Whether or not your CPU actually executed some particular number of addition instructions is considered to be an implementation detail, not a measurable effect. This is not just a cop-out; it’s actually crucial in Julia or any other programming language: Without that assumption, every single performance improvement in the language would have to be considered a breaking change. That’s obviously not something anyone wants.

Note also that this is a general challenge when benchmarking code in languages with optimizing compilers. You will see similar behavior in C++, for example (depending perhaps on your -O settings).

4 Likes
#13

Aha. Thank you Jeff and Tamasgal for explaining it clearly.

#14

Aha… thanks to Jeff and Tamasgal for explaining it clearly. So you’re saying the compiler decides NOT to create code to execute the summation that clearly I told it to sum.

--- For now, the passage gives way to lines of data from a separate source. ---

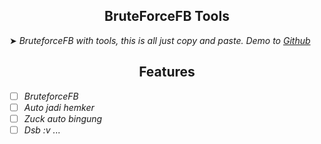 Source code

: <h2 align="center">BruteForceFB Tools</h2>

➤ _BruteforceFB with tools, this is all just copy and paste. Demo to [Github](https://github.com/FR13ND8/BRUTEFORCEnew)_

<h2 align="center">Features</h2>

- [ ] *BruteforceFB*
- [ ] *Auto jadi hemker*
- [ ] *Zuck auto bingung*
- [ ] *Dsb :v ...*
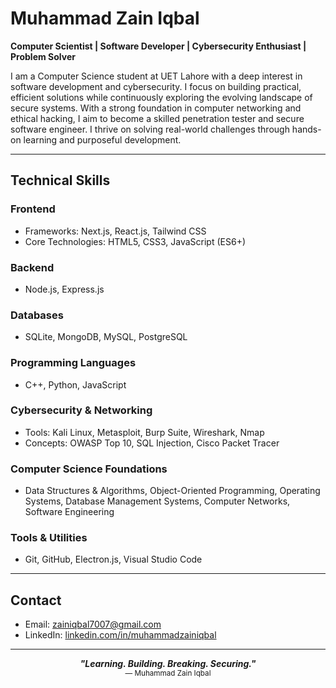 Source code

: # Muhammad Zain Iqbal

**Computer Scientist | Software Developer | Cybersecurity Enthusiast | Problem Solver**

I am a Computer Science student at UET Lahore with a deep interest in software development and cybersecurity. I focus on building practical, efficient solutions while continuously exploring the evolving landscape of secure systems. With a strong foundation in computer networking and ethical hacking, I aim to become a skilled penetration tester and secure software engineer. I thrive on solving real-world challenges through hands-on learning and purposeful development.

---

## Technical Skills

### Frontend
- Frameworks: Next.js, React.js, Tailwind CSS
- Core Technologies: HTML5, CSS3, JavaScript (ES6+)

### Backend
- Node.js, Express.js

### Databases
- SQLite, MongoDB, MySQL, PostgreSQL

### Programming Languages
- C++, Python, JavaScript

### Cybersecurity & Networking
- Tools: Kali Linux, Metasploit, Burp Suite, Wireshark, Nmap
- Concepts: OWASP Top 10, SQL Injection, Cisco Packet Tracer

### Computer Science Foundations
- Data Structures & Algorithms, Object-Oriented Programming, Operating Systems, Database Management Systems, Computer Networks, Software Engineering

### Tools & Utilities
- Git, GitHub, Electron.js, Visual Studio Code

---

## Contact

- Email:    [zainiqbal7007@gmail.com](mailto:zainiqbal7007@gmail.com)
- LinkedIn: [linkedin.com/in/muhammadzainiqbal](https://www.linkedin.com/in/muhammadzainiqbal)

---

<p align="center">
  <strong><em>"Learning. Building. Breaking. Securing."</em></strong><br>
  <sub>— Muhammad Zain Iqbal</sub>
</p>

Ok, now I understand. I’m a newbie to high performance code, so thank you for enlightening me.

2 Likes
#15

For your reference, in today’s world, the hardware also won’t do exactly what you clearly tell it to do and it has been that way for decades.

2 Likes
#16

Got it – thanks.

#17

You probably don’t mean it this way, but in a written form this comes across as making a point of not thanking @tamasgal. He actually went through considerable effort to give examples illustrating what’s going on. Credit to both Jeff and Tamas (and others in the thread) seems in order :slight_smile:

1 Like
#18

Ya, when I saw his suggested code of “i_crash_your_computer()”, I got a little bit worried that he was trying to get me to enter some dangerous code into my computer… so his response weirded me out a little bit. Then his quick jump to machine code was confusing because I haven’t worked with machine code since 1998, so it was all so confusing that I couldn’t gain any insight from it. Now that I understand better, I definitely appreciate his post, and will edit my responses accordingly.

2 Likes
#19

I agree, the function name might sound scary, but that’s why I executed it on my machine and showed that it’s ok :wink:

No worries, all good! Have fun with Julia :slight_smile:

2 Likes
#20

BTW. In case you missed it, your code actually uses the @time macro, not the @btime macro. The latter is located in BenchmarkTools.jl, while the former is in Base. You should use @btime.